= Problem details =
Your answer should be every line of the records that contains the word "columns", copied as it stands.

····················

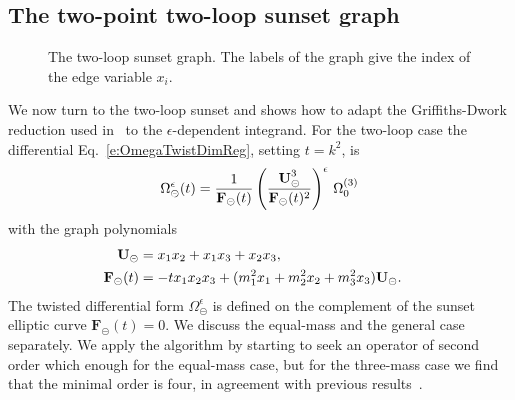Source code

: \documentclass[a4paper,12pt]{article}
\numberwithin{equation}{section}
\numberwithin{figure}{section}
\def\su{\circleddash}
\begin{document}
\subsection{The two-point  two-loop sunset graph}
\label{sec:two-loop-case}
	\begin{figure}[ht]
		\centering
		\caption{The two-loop sunset graph.  The
          labels of the graph give the index of the edge variable $x_i$.}
		  \label{fig:sunset2loop}
	\end{figure}
%
We now turn to the two-loop sunset and shows how to adapt the
Griffiths-Dwork reduction used in~\cite{Bloch:2016izu,Lairez:2022zkj} to the $\epsilon$-dependent integrand. For the two-loop case the differential
Eq.~\eqref{e:OmegaTwistDimReg}, setting $t=k^2$, is
\begin{equation}\label{e:OmegaSunset}
  \Omega_{\su}^{\epsilon}(t)={1\over
    \textbf{F}_\su(t)}\left(\textbf{U}_\su^3\over \textbf{F}_\su(t)^2\right)^\epsilon  \,\Omega_0^{(3)}
\end{equation}
with the graph polynomials 
\begin{align}
 \textbf{U}_\su&=x_1x_2+x_1x_3+x_2x_3,\cr
  \textbf{F}_\su(t)&=-t x_1x_2x_3 + (m_1^2x_1+m_2^2x_2+m_3^2x_3) \textbf{U}_\su.
\end{align}
%
The twisted differential form $\Omega_\su^{\epsilon}$ is defined on the
complement of the sunset elliptic curve $\mathbf{F}_\su(t)=0$.
%
We discuss the equal-mass and the general case separately.
%
We apply the algorithm by starting to seek an operator of second order which enough for the equal-mass case, but for the
three-mass case we find that the minimal order is four, in
agreement with previous results~\cite{Caffo:1998du,Remiddi:2013joa,Adams:2013nia}.

\end{document}
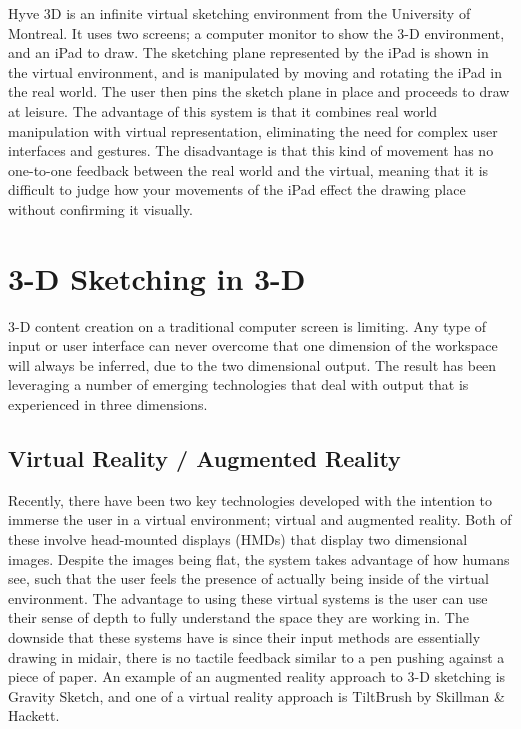 \documentclass[11pt]{report}
\begin{document}
Hyve 3D is an infinite virtual sketching environment from the University of Montreal. It uses two screens; a computer monitor to show the 3-D environment, and an iPad to draw. The sketching plane represented by the iPad is shown in the virtual environment, and is manipulated by moving and rotating the iPad in the real world. The user then pins the sketch plane in place and proceeds to draw at leisure. The advantage of this system is that it combines real world manipulation with virtual representation, eliminating the need for complex user interfaces and gestures. The disadvantage is that this kind of movement has no one-to-one feedback between the real world and the virtual, meaning that it is difficult to judge how your movements of the iPad effect the drawing place without confirming it visually.



\section{3-D Sketching in 3-D}

3-D content creation on a traditional computer screen is limiting. 
Any type of input or user interface can never overcome that one dimension of the workspace will always be inferred, due to the two dimensional output.
The result has been leveraging a number of emerging technologies that deal with output that is experienced in three dimensions. 


\subsection{Virtual Reality / Augmented Reality}

Recently, there have been two key technologies developed with the intention to immerse the user in a virtual environment; virtual and augmented reality. 
Both of these involve head-mounted displays (HMDs) that display two dimensional images.
Despite the images being flat, the system takes advantage of how humans see, such that the user feels the presence of actually being inside of the virtual environment.
The advantage to using these virtual systems is the user can use their sense of depth to fully understand the space they are working in.
The downside that these systems have is since their input methods are essentially drawing in midair, there is no tactile feedback similar to a pen pushing against a piece of paper.
An example of an augmented reality approach to 3-D sketching is Gravity Sketch, and one of a virtual reality approach is TiltBrush  by Skillman \& Hackett.
\end{document}
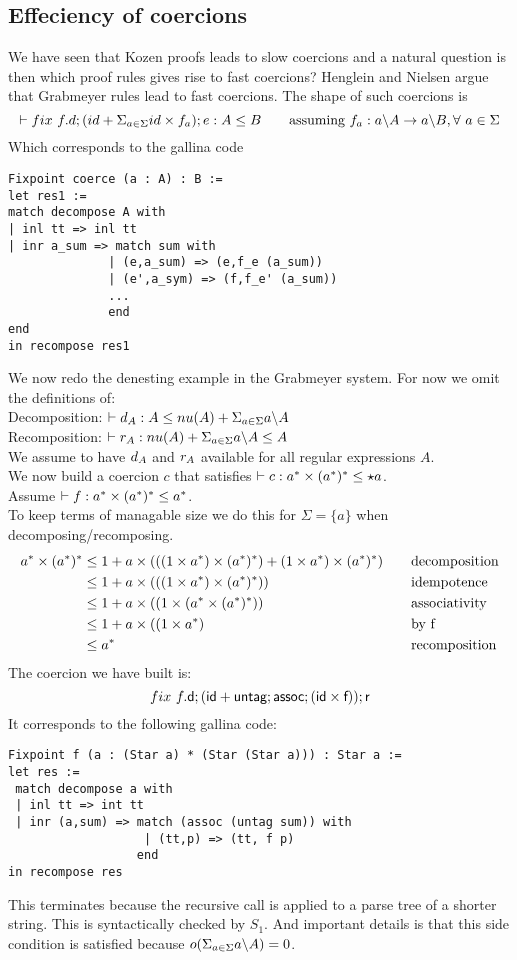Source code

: \documentclass[a4paper,UKenglish,cleveref, autoref, thm-restate]{lipics-v2021}
\begin{document}
\subsection{Effeciency of coercions}
We have seen that Kozen proofs leads to slow coercions and a natural question is then which proof rules gives rise to fast coercions? Henglein and Nielsen argue that Grabmeyer rules lead to fast coercions. The shape of such coercions is
\[
\contains{}{\fix ~f.d;(id + \Sigma_{a \in \Sigma} id\times f_a); e}{A}{B} \qquad \text{assuming }f_a : \derive{a}{A} \rightarrow \derive{a}{B}, \forall ~ a \in \Sigma \]
Which corresponds to the gallina code
\begin{verbatim}
Fixpoint coerce (a : A) : B := 
let res1 := 
match decompose A with 
| inl tt => inl tt
| inr a_sum => match sum with 
              | (e,a_sum) => (e,f_e (a_sum))
              | (e',a_sym) => (f,f_e' (a_sum))
              ...
              end 
end 
in recompose res1
\end{verbatim}
We now redo the denesting example in the Grabmeyer system. For now we omit the definitions of:\\
Decomposition: $\contains{}{d_A}{A}{\mynu{A} + \Sigma_{a \in \Sigma} \derive{a}{A}}$\\
Recomposition: $\contains{}{r_A}{\mynu{A} + \Sigma_{a \in \Sigma} \derive{a}{A}}{A}$\\
We assume to have $\dslcomm{d_A}$ and $\dslcomm{r_A}$ available for all regular expressions $A$.\\
We now build a coercion $c$ that satisfies $\contains{}{c}{a^* \times \dstar a}{\star a}$.\\
Assume $\contains{}{f}{a^* \times \dstar a}{a^*}$.\\
To keep terms of managable size we do this for $\Sigma = \{a\}$ when decomposing/recomposing.
\begin{align}
a^*\times ({a^*})^* &\leq 1 + a \times (((1 \times a^*) \times ({a^*})^*) + (1 \times a^*) \times ({a^*})^*) &&\quad \text{decomposition}\\
& \leq 1 + a \times (((1 \times a^*) \times ({a^*})^*)) &&\quad \text{idempotence}\\
&\leq 1 + a \times ((1 \times (a^* \times ({a^*})^*)) &&\quad \text{associativity}\\
& \leq 1 + a \times ((1 \times a^*) &&\quad \text{by f}\\
& \leq a^* && \quad \text{recomposition}
\end{align}
The coercion we have built is:\\
\[ \fix~f. \dslcom{d}; (\dslcom{id} + \dslcom{untag} ; \dslcom{assoc} ; (\dslcom{id} \times \dslcom{f})) ;\dslcom{r} \]
It corresponds to the following gallina code: 
\begin{verbatim}
Fixpoint f (a : (Star a) * (Star (Star a))) : Star a := 
let res := 
 match decompose a with 
 | inl tt => int tt 
 | inr (a,sum) => match (assoc (untag sum)) with 
                   | (tt,p) => (tt, f p)
                  end 
in recompose res
\end{verbatim}
This terminates because the recursive call is applied to a parse tree of a shorter string. This is syntactically checked by $S_1$. And important details is that this side condition is satisfied because $o(\Sigma_{a \in \Sigma} a \backslash A) = 0$.
\end{document}
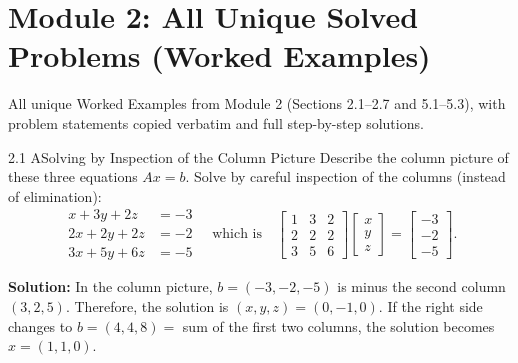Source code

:\documentclass[11pt,a4paper,openany,oneside]{book}
\def\vect#1{#1}%
\def\mathbf#1{#1}%
\newcommand{\vect}[1]{\mathbf{#1}}
\numberwithin{equation}{chapter}
\begin{document}
\chapter[Module 2: Unique Solved Problems]{Module 2: All Unique Solved Problems (Worked Examples)}

\begin{syll}
All unique Worked Examples from Module 2 (Sections 2.1--2.7 and 5.1--5.3), with problem statements copied verbatim and full step-by-step solutions.
\end{syll}

\begin{example}{2.1 A}{Solving by Inspection of the Column Picture}
Describe the column picture of these three equations $A\vect{x} = \vect{b}$. Solve by careful inspection of the columns (instead of elimination):
\[
\begin{aligned}
x + 3y + 2z &= -3 \\
2x + 2y + 2z &= -2 \\
3x + 5y + 6z &= -5
\end{aligned}
\quad \text{which is} \quad
\begin{bmatrix} 1 & 3 & 2 \\ 2 & 2 & 2 \\ 3 & 5 & 6 \end{bmatrix} \begin{bmatrix} x \\ y \\ z \end{bmatrix} = \begin{bmatrix} -3 \\ -2 \\ -5 \end{bmatrix}.
\]
\end{example}
\textbf{Solution:} In the column picture, $\vect{b} = (-3,-2,-5)$ is minus the second column $(3,2,5)$. Therefore, the solution is $(x,y,z) = (0,-1,0)$. If the right side changes to $\vect{b} = (4,4,8) =$ sum of the first two columns, the solution becomes $\vect{x} = (1,1,0)$.
\end{document}
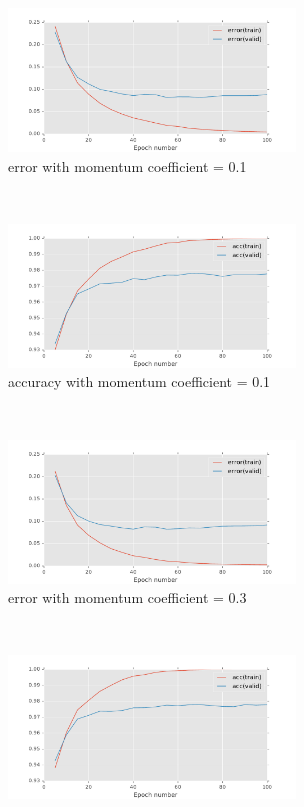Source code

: \documentclass[11pt]{article}
\begin{document}
\begin{figure}[t!]
    \centering
    \begin{subfigure}[t]{0.45\textwidth}
        \centering
        \includegraphics[height=1.5in]{error_with_mom_0_1.pdf}
        \caption{error with momentum coefficient = 0.1}
    \end{subfigure}   
    ~
    \begin{subfigure}[t]{0.45\textwidth}
        \centering
        \includegraphics[height=1.5in]{acc_with_mom_0_1.pdf}
        \caption{accuracy with momentum coefficient = 0.1}
    \end{subfigure}   
    ~
    \begin{subfigure}[t]{0.45\textwidth}
        \centering
        \includegraphics[height=1.5in]{error_with_mom_0_3.pdf}
        \caption{error with momentum coefficient = 0.3}
    \end{subfigure}   
    ~
    \begin{subfigure}[t]{0.45\textwidth}
        \centering
        \includegraphics[height=1.5in]{acc_with_mom_0_3.pdf}

\end{subfigure}
\end{figure}
\end{document}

····················

= Result =
Describe the column picture of these three equations $A\vect{x} = \vect{b}$. Solve by careful inspection of the columns (instead of elimination):
\textbf{Solution:} In the column picture, $\vect{b} = (-3,-2,-5)$ is minus the second column $(3,2,5)$. Therefore, the solution is $(x,y,z) = (0,-1,0)$. If the right side changes to $\vect{b} = (4,4,8) =$ sum of the first two columns, the solution becomes $\vect{x} = (1,1,0)$.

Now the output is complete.